Project only required columns.
SELECT user_id, event_ts, event_name
FROM events
WHERE event_date = DATE '2026-06-01';
Column pruning reduces I/O, memory, network, and spill risk.
3. A query uses JOIN only to test existence.
Use EXISTS.
SELECT c.customer_id
FROM customers c
WHERE EXISTS (
SELECT 1
FROM orders o
WHERE o.customer_id = c.customer_id
);
This avoids row multiplication and expresses a semijoin.
4. A query does NOT IN against a nullable subquery column.
Use NOT EXISTS.
SELECT c.customer_id
FROM customers c
WHERE NOT EXISTS (
SELECT 1
FROM banned_customers b
WHERE b.customer_id = c.customer_id
);
NOT IN can return no rows if the subquery contains NULL.
5. A plan estimates 100 rows but returns 100 million rows.

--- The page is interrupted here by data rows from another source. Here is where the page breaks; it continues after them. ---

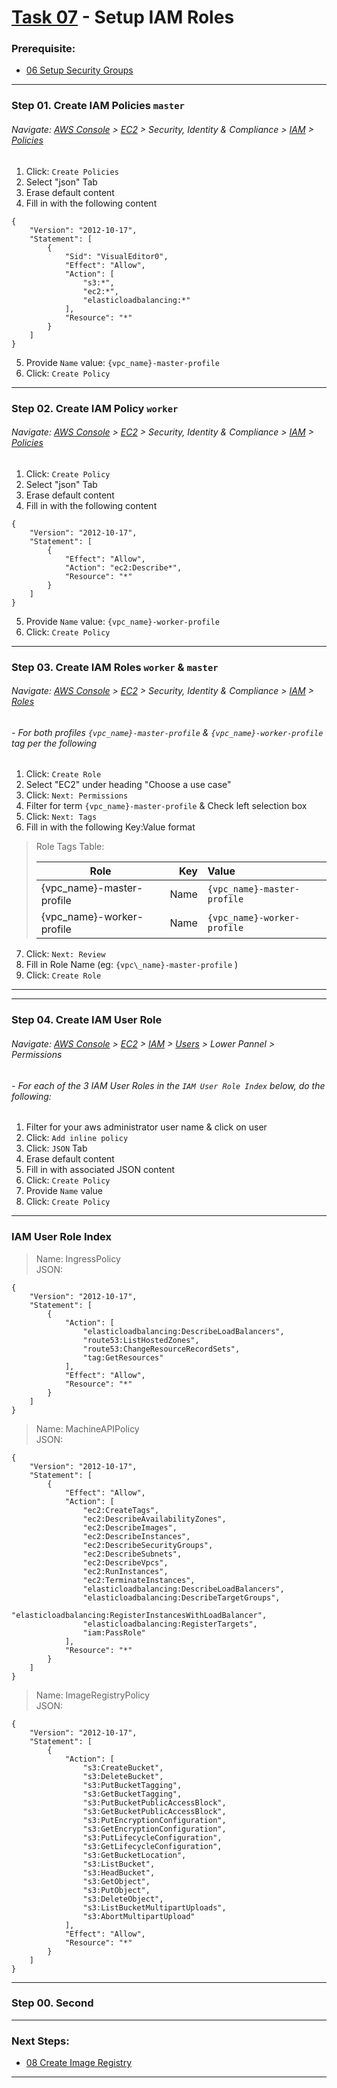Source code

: # [Task 07](../tasks/iam-roles) - Setup IAM Roles
### Prerequisite:
  + [06 Setup Security Groups]
--------------------------------------------------------------------------------
### Step 01\. Create IAM Policies `master`
###### Navigate: [AWS Console] > [EC2] > Security, Identity & Compliance > [IAM] > [Policies]
  1. Click: `Create Policies`
  2. Select "json" Tab 
  3. Erase default content
  4. Fill in with the following content
```
{
    "Version": "2012-10-17",
    "Statement": [
        {
            "Sid": "VisualEditor0",
            "Effect": "Allow",
            "Action": [
                "s3:*",
                "ec2:*",
                "elasticloadbalancing:*"
            ],
            "Resource": "*"
        }
    ]
}
```
  5. Provide `Name` value: `{vpc_name}-master-profile`
  6. Click: `Create Policy`

---------------------------------------------------------------------------------
### Step 02\. Create IAM Policy `worker`
###### Navigate: [AWS Console] > [EC2] > Security, Identity & Compliance > [IAM] > [Policies]
  1. Click: `Create Policy`
  2. Select "json" Tab 
  3. Erase default content
  4. Fill in with the following content
```
{
    "Version": "2012-10-17",
    "Statement": [
        {
            "Effect": "Allow",
            "Action": "ec2:Describe*",
            "Resource": "*"
        }
    ]
}
```
  5. Provide `Name` value: `{vpc_name}-worker-profile`
  6. Click: `Create Policy`

---------------------------------------------------------------------------------
### Step 03\. Create IAM Roles `worker` & `master`
###### Navigate: [AWS Console] > [EC2] > Security, Identity & Compliance > [IAM] > [Roles]
###### - For both profiles `{vpc_name}-master-profile` & `{vpc_name}-worker-profile` tag per the following
  1. Click: `Create Role`
  2. Select "EC2" under heading "Choose a use case" 
  3. Click: `Next: Permissions`
  4. Filter for term `{vpc_name}-master-profile` & Check left selection box
  5. Click: `Next: Tags`
  6. Fill in with the following Key:Value format
>   Role Tags Table:
>
>   | Role                      | Key  | Value                       |
>   |---------------------------|-----:|:----------------------------|
>   | {vpc_name}-master-profile | Name | `{vpc_name}-master-profile` |
>   | {vpc_name}-worker-profile | Name | `{vpc_name}-worker-profile` |

  7. Click: `Next: Review`
  8. Fill in Role Name (eg: `{vpc\_name}-master-profile` )
  9. Click: `Create Role`
    
        
--------------------------------------------------------------------------------
--------------------------------------------------------------------------------
### Step 04\. Create IAM User Role
###### Navigate: [AWS Console] > [EC2] > [IAM] > [Users] > Lower Pannel > Permissions
###### - For each of the 3 IAM User Roles in the `IAM User Role Index` below, do the following:

  1. Filter for your aws administrator user name & click on user
  2. Click: `Add inline policy`
  3. Click: `JSON` Tab
  4. Erase default content
  5. Fill in with associated JSON content
  6. Click: `Create Policy`
  7. Provide `Name` value
  8. Click: `Create Policy`

---------------------------------------------------------------------------------
### IAM User Role Index
    
>   Name: IngressPolicy    
>   JSON:    
```
{
    "Version": "2012-10-17",
    "Statement": [
        {
            "Action": [
                "elasticloadbalancing:DescribeLoadBalancers",
                "route53:ListHostedZones",
                "route53:ChangeResourceRecordSets",
                "tag:GetResources"
            ],
            "Effect": "Allow",
            "Resource": "*"
        }
    ]
}
```    
>   Name: MachineAPIPolicy    
>   JSON:    
```    
{
    "Version": "2012-10-17",
    "Statement": [
        {
            "Effect": "Allow",
            "Action": [
                "ec2:CreateTags",
                "ec2:DescribeAvailabilityZones",
                "ec2:DescribeImages",
                "ec2:DescribeInstances",
                "ec2:DescribeSecurityGroups",
                "ec2:DescribeSubnets",
                "ec2:DescribeVpcs",
                "ec2:RunInstances",
                "ec2:TerminateInstances",
                "elasticloadbalancing:DescribeLoadBalancers",
                "elasticloadbalancing:DescribeTargetGroups",
                "elasticloadbalancing:RegisterInstancesWithLoadBalancer",
                "elasticloadbalancing:RegisterTargets",
                "iam:PassRole"
            ],
            "Resource": "*"
        }
    ]
}
```    
>   Name: ImageRegistryPolicy    
>   JSON:    
```
{
    "Version": "2012-10-17",
    "Statement": [
        {
            "Action": [
                "s3:CreateBucket",
                "s3:DeleteBucket",
                "s3:PutBucketTagging",
                "s3:GetBucketTagging",
                "s3:PutBucketPublicAccessBlock",
                "s3:GetBucketPublicAccessBlock",
                "s3:PutEncryptionConfiguration",
                "s3:GetEncryptionConfiguration",
                "s3:PutLifecycleConfiguration",
                "s3:GetLifecycleConfiguration",
                "s3:GetBucketLocation",
                "s3:ListBucket",
                "s3:HeadBucket",
                "s3:GetObject",
                "s3:PutObject",
                "s3:DeleteObject",
                "s3:ListBucketMultipartUploads",
                "s3:AbortMultipartUpload"
            ],
            "Effect": "Allow",
            "Resource": "*"
        }
    ]
}
```    

---------------------------------------------------------------------------------
### Step 00\. Second

---------------------------------------------------------------------------------
### Next Steps:
  + [08 Create Image Registry]
--------------------------------------------------------------------------------
[06 Setup Security Groups]:../manual/06_SecurityGroups.md
[08 Create Image Registry]:../manual/08_ImageRegistry.md
[EC2]:https://console.amazonaws-us-gov.com/ec2/home
[IAM]:https://console.amazonaws-us-gov.com/iam/home
[Users]:https://console.amazonaws-us-gov.com/iam/home#/users
[Roles]:https://console.amazonaws-us-gov.com/iam/home#/roles
[Policies]:https://console.amazonaws-us-gov.com/iam/home#/policies
[AWS Console]:https://console.amazonaws-us-gov.com/console/home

Suspect stale stats, missing constraints, correlated predicates, data skew, many-to-many joins, or non-sargable filters. Validate cardinality at each join and update stats before forcing hints.
6. A nested-loop join appears between two large tables.
Check for missing join predicates, bad row estimates, missing index on the inner side, or disabled hash/merge joins. A large-large nested loop is usually a plan bug unless filters make one side tiny.
7. A hash join spills to disk.
Reduce build-side size, project fewer columns, filter earlier, pre-aggregate, improve join order, increase memory if appropriate, or use a different join strategy. In distributed engines, also check partition size and skew.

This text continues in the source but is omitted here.